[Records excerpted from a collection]
===

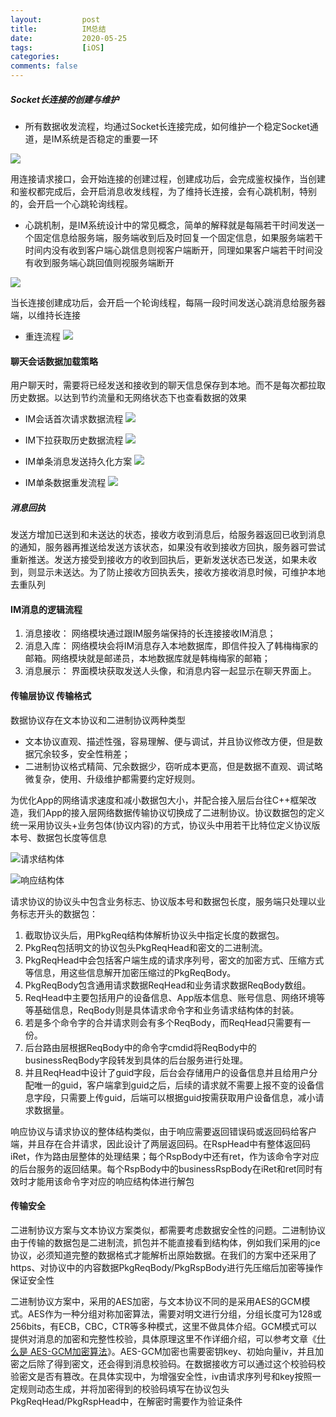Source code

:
 ```yaml
---
layout:         post
title:          IM总结
date:           2020-05-25
tags:           [iOS]
categories:
comments: false
---
```


##### Socket长连接的创建与维护

* 所有数据收发流程，均通过Socket长连接完成，如何维护一个稳定Socket通道，是IM系统是否稳定的重要一环

![](https://upload-images.jianshu.io/upload_images/4499332-08346cb09a4d9c97.png)

用连接请求接口，会开始连接的创建过程，创建成功后，会完成鉴权操作，当创建和鉴权都完成后，会开启消息收发线程，为了维持长连接，会有心跳机制，特别的，会开启一个心跳轮询线程。

* 心跳机制，是IM系统设计中的常见概念，简单的解释就是每隔若干时间发送一个固定信息给服务端，服务端收到后及时回复一个固定信息，如果服务端若干时间内没有收到客户端心跳信息则视客户端断开，同理如果客户端若干时间没有收到服务端心跳回值则视服务端断开

![](https://upload-images.jianshu.io/upload_images/4499332-543f9422faad06d4.png?imageMogr2/auto-orient/strip%7CimageView2/2/w/1240)

当长连接创建成功后，会开启一个轮询线程，每隔一段时间发送心跳消息给服务器端，以维持长连接

* 重连流程
![](https://upload-images.jianshu.io/upload_images/4499332-21aa979e280bb85f.png?imageMogr2/auto-orient/strip%7CimageView2/2/w/1240)

#### 聊天会话数据加载策略
用户聊天时，需要将已经发送和接收到的聊天信息保存到本地。而不是每次都拉取历史数据。以达到节约流量和无网络状态下也查看数据的效果

* IM会话首次请求数据流程
![](https://upload-images.jianshu.io/upload_images/4499332-521b1c2cae77ae39.png?imageMogr2/auto-orient/strip%7CimageView2/2/w/1240)

* IM下拉获取历史数据流程
![](https://upload-images.jianshu.io/upload_images/4499332-a7e9213bba7026ce.png?imageMogr2/auto-orient/strip%7CimageView2/2/w/1240)

* IM单条消息发送持久化方案
![](https://upload-images.jianshu.io/upload_images/4499332-3aa4b8107e5ca390.png?imageMogr2/auto-orient/strip%7CimageView2/2/w/1240)

* IM单条数据重发流程
![](https://upload-images.jianshu.io/upload_images/4499332-f8177e4089dc6d9d.png?imageMogr2/auto-orient/strip%7CimageView2/2/w/1240)

#####  消息回执
发送方增加已送到和未送达的状态，接收方收到消息后，给服务器返回已收到消息的通知，服务器再推送给发送方该状态，如果没有收到接收方回执，服务器可尝试重新推送。发送方接受到接收方的收到回执后，更新发送状态已发送，如果未收到，则显示未送达。为了防止接收方回执丢失，接收方接收消息时候，可维护本地去重队列

####  IM消息的逻辑流程

1. 消息接收：
网络模块通过跟IM服务端保持的长连接接收IM消息；
2. 消息入库：
网络模块会将IM消息存入本地数据库，即信件投入了韩梅梅家的邮箱。网络模块就是邮递员，本地数据库就是韩梅梅家的邮箱；
3. 消息展示：
界面模块获取发送人头像，和消息内容一起显示在聊天界面上。

####  传输层协议 传输格式

数据协议存在文本协议和二进制协议两种类型
* 文本协议直观、描述性强，容易理解、便与调试，并且协议修改方便，但是数据冗余较多，安全性稍差；
* 二进制协议格式精简、冗余数据少，窃听成本更高，但是数据不直观、调试略微复杂，使用、升级维护都需要约定好规则。

为优化App的网络请求速度和减小数据包大小，并配合接入层后台往C++框架改造，我们App的接入层网络数据传输协议切换成了二进制协议。协议数据包的定义统一采用协议头+业务包体(协议内容)的方式，协议头中用若干比特位定义协议版本号、数据包长度等信息

![请求结构体](https://upload-images.jianshu.io/upload_images/4499332-da1cba77e49d3863.png?imageMogr2/auto-orient/strip%7CimageView2/2/w/1240)

![响应结构体](https://upload-images.jianshu.io/upload_images/4499332-7ce50dff6e3aa29d.png?imageMogr2/auto-orient/strip%7CimageView2/2/w/1240)

请求协议的协议头中包含业务标志、协议版本号和数据包长度，服务端只处理以业务标志开头的数据包：

1. 截取协议头后，用PkgReq结构体解析协议头中指定长度的数据包。
2. PkgReq包括明文的协议包头PkgReqHead和密文的二进制流。
3. PkgReqHead中会包括客户端生成的请求序列号，密文的加密方式、压缩方式等信息，用这些信息解开加密压缩过的PkgReqBody。
4. PkgReqBody包含通用请求数据ReqHead和业务请求数据ReqBody数组。
5. ReqHead中主要包括用户的设备信息、App版本信息、账号信息、网络环境等等基础信息，ReqBody则是具体请求命令字和业务请求结构体的封装。
6. 若是多个命令字的合并请求则会有多个ReqBody，而ReqHead只需要有一份。
7. 后台路由层根据ReqBody中的命令字cmdid将ReqBody中的businessReqBody字段转发到具体的后台服务进行处理。
8. 并且ReqHead中设计了guid字段，后台会存储用户的设备信息并且给用户分配唯一的guid，客户端拿到guid之后，后续的请求就不需要上报不变的设备信息字段，只需要上传guid，后端可以根据guid按需获取用户设备信息，减小请求数据量。

响应协议与请求协议的整体结构类似，由于响应需要返回错误码或返回码给客户端，并且存在合并请求，因此设计了两层返回码。在RspHead中有整体返回码iRet，作为路由层整体的处理结果；每个RspBody中还有ret，作为该命令字对应的后台服务的返回结果。每个RspBody中的businessRspBody在iRet和ret同时有效时才能用该命令字对应的响应结构体进行解包

#### 传输安全

二进制协议方案与文本协议方案类似，都需要考虑数据安全性的问题。二进制协议由于传输的数据包是二进制流，抓包并不能直接看到结构体，例如我们采用的jce协议，必须知道完整的数据格式才能解析出原始数据。在我们的方案中还采用了https、对协议中的内容数据PkgReqBody/PkgRspBody进行先压缩后加密等操作保证安全性

二进制协议方案中，采用的AES加密，与文本协议不同的是采用AES的GCM模式。AES作为一种分组对称加密算法，需要对明文进行分组，分组长度可为128或256bits，有ECB，CBC，CTR等多种模式，这里不做具体介绍。GCM模式可以提供对消息的加密和完整性校验，具体原理这里不作详细介绍，可以参考文章《[什么是 AES-GCM加密算法](https://blog.csdn.net/t0mato_/article/details/53160772)》。AES-GCM加密也需要密钥key、初始向量iv，并且加密之后除了得到密文，还会得到消息校验码。在数据接收方可以通过这个校验码校验密文是否有篡改。在具体实现中，为增强安全性，iv由请求序列号和key按照一定规则动态生成，并将加密得到的校验码填写在协议包头PkgReqHead/PkgRspHead中，在解密时需要作为验证条件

===

__Problem details__
Without the pictures, return the whole of the data exactly as given.

__Output for this task__
Source code

:
 ```yaml
---
layout:         post
title:          IM总结
date:           2020-05-25
tags:           [iOS]
categories:
comments: false
---
```


##### Socket长连接的创建与维护

* 所有数据收发流程，均通过Socket长连接完成，如何维护一个稳定Socket通道，是IM系统是否稳定的重要一环

![](https://upload-images.jianshu.io/upload_images/4499332-08346cb09a4d9c97.png)

用连接请求接口，会开始连接的创建过程，创建成功后，会完成鉴权操作，当创建和鉴权都完成后，会开启消息收发线程，为了维持长连接，会有心跳机制，特别的，会开启一个心跳轮询线程。

* 心跳机制，是IM系统设计中的常见概念，简单的解释就是每隔若干时间发送一个固定信息给服务端，服务端收到后及时回复一个固定信息，如果服务端若干时间内没有收到客户端心跳信息则视客户端断开，同理如果客户端若干时间没有收到服务端心跳回值则视服务端断开

![](https://upload-images.jianshu.io/upload_images/4499332-543f9422faad06d4.png?imageMogr2/auto-orient/strip%7CimageView2/2/w/1240)

当长连接创建成功后，会开启一个轮询线程，每隔一段时间发送心跳消息给服务器端，以维持长连接

* 重连流程
![](https://upload-images.jianshu.io/upload_images/4499332-21aa979e280bb85f.png?imageMogr2/auto-orient/strip%7CimageView2/2/w/1240)

#### 聊天会话数据加载策略
用户聊天时，需要将已经发送和接收到的聊天信息保存到本地。而不是每次都拉取历史数据。以达到节约流量和无网络状态下也查看数据的效果

* IM会话首次请求数据流程
![](https://upload-images.jianshu.io/upload_images/4499332-521b1c2cae77ae39.png?imageMogr2/auto-orient/strip%7CimageView2/2/w/1240)

* IM下拉获取历史数据流程
![](https://upload-images.jianshu.io/upload_images/4499332-a7e9213bba7026ce.png?imageMogr2/auto-orient/strip%7CimageView2/2/w/1240)

* IM单条消息发送持久化方案
![](https://upload-images.jianshu.io/upload_images/4499332-3aa4b8107e5ca390.png?imageMogr2/auto-orient/strip%7CimageView2/2/w/1240)

* IM单条数据重发流程
![](https://upload-images.jianshu.io/upload_images/4499332-f8177e4089dc6d9d.png?imageMogr2/auto-orient/strip%7CimageView2/2/w/1240)

#####  消息回执
发送方增加已送到和未送达的状态，接收方收到消息后，给服务器返回已收到消息的通知，服务器再推送给发送方该状态，如果没有收到接收方回执，服务器可尝试重新推送。发送方接受到接收方的收到回执后，更新发送状态已发送，如果未收到，则显示未送达。为了防止接收方回执丢失，接收方接收消息时候，可维护本地去重队列

####  IM消息的逻辑流程

1. 消息接收：
网络模块通过跟IM服务端保持的长连接接收IM消息；
2. 消息入库：
网络模块会将IM消息存入本地数据库，即信件投入了韩梅梅家的邮箱。网络模块就是邮递员，本地数据库就是韩梅梅家的邮箱；
3. 消息展示：
界面模块获取发送人头像，和消息内容一起显示在聊天界面上。

####  传输层协议 传输格式

数据协议存在文本协议和二进制协议两种类型
* 文本协议直观、描述性强，容易理解、便与调试，并且协议修改方便，但是数据冗余较多，安全性稍差；
* 二进制协议格式精简、冗余数据少，窃听成本更高，但是数据不直观、调试略微复杂，使用、升级维护都需要约定好规则。

为优化App的网络请求速度和减小数据包大小，并配合接入层后台往C++框架改造，我们App的接入层网络数据传输协议切换成了二进制协议。协议数据包的定义统一采用协议头+业务包体(协议内容)的方式，协议头中用若干比特位定义协议版本号、数据包长度等信息

![请求结构体](https://upload-images.jianshu.io/upload_images/4499332-da1cba77e49d3863.png?imageMogr2/auto-orient/strip%7CimageView2/2/w/1240)

![响应结构体](https://upload-images.jianshu.io/upload_images/4499332-7ce50dff6e3aa29d.png?imageMogr2/auto-orient/strip%7CimageView2/2/w/1240)

请求协议的协议头中包含业务标志、协议版本号和数据包长度，服务端只处理以业务标志开头的数据包：

1. 截取协议头后，用PkgReq结构体解析协议头中指定长度的数据包。
2. PkgReq包括明文的协议包头PkgReqHead和密文的二进制流。
3. PkgReqHead中会包括客户端生成的请求序列号，密文的加密方式、压缩方式等信息，用这些信息解开加密压缩过的PkgReqBody。
4. PkgReqBody包含通用请求数据ReqHead和业务请求数据ReqBody数组。
5. ReqHead中主要包括用户的设备信息、App版本信息、账号信息、网络环境等等基础信息，ReqBody则是具体请求命令字和业务请求结构体的封装。
6. 若是多个命令字的合并请求则会有多个ReqBody，而ReqHead只需要有一份。
7. 后台路由层根据ReqBody中的命令字cmdid将ReqBody中的businessReqBody字段转发到具体的后台服务进行处理。
8. 并且ReqHead中设计了guid字段，后台会存储用户的设备信息并且给用户分配唯一的guid，客户端拿到guid之后，后续的请求就不需要上报不变的设备信息字段，只需要上传guid，后端可以根据guid按需获取用户设备信息，减小请求数据量。

响应协议与请求协议的整体结构类似，由于响应需要返回错误码或返回码给客户端，并且存在合并请求，因此设计了两层返回码。在RspHead中有整体返回码iRet，作为路由层整体的处理结果；每个RspBody中还有ret，作为该命令字对应的后台服务的返回结果。每个RspBody中的businessRspBody在iRet和ret同时有效时才能用该命令字对应的响应结构体进行解包

#### 传输安全

二进制协议方案与文本协议方案类似，都需要考虑数据安全性的问题。二进制协议由于传输的数据包是二进制流，抓包并不能直接看到结构体，例如我们采用的jce协议，必须知道完整的数据格式才能解析出原始数据。在我们的方案中还采用了https、对协议中的内容数据PkgReqBody/PkgRspBody进行先压缩后加密等操作保证安全性

二进制协议方案中，采用的AES加密，与文本协议不同的是采用AES的GCM模式。AES作为一种分组对称加密算法，需要对明文进行分组，分组长度可为128或256bits，有ECB，CBC，CTR等多种模式，这里不做具体介绍。GCM模式可以提供对消息的加密和完整性校验，具体原理这里不作详细介绍，可以参考文章《[什么是 AES-GCM加密算法](https://blog.csdn.net/t0mato_/article/details/53160772)》。AES-GCM加密也需要密钥key、初始向量iv，并且加密之后除了得到密文，还会得到消息校验码。在数据接收方可以通过这个校验码校验密文是否有篡改。在具体实现中，为增强安全性，iv由请求序列号和key按照一定规则动态生成，并将加密得到的校验码填写在协议包头PkgReqHead/PkgRspHead中，在解密时需要作为验证条件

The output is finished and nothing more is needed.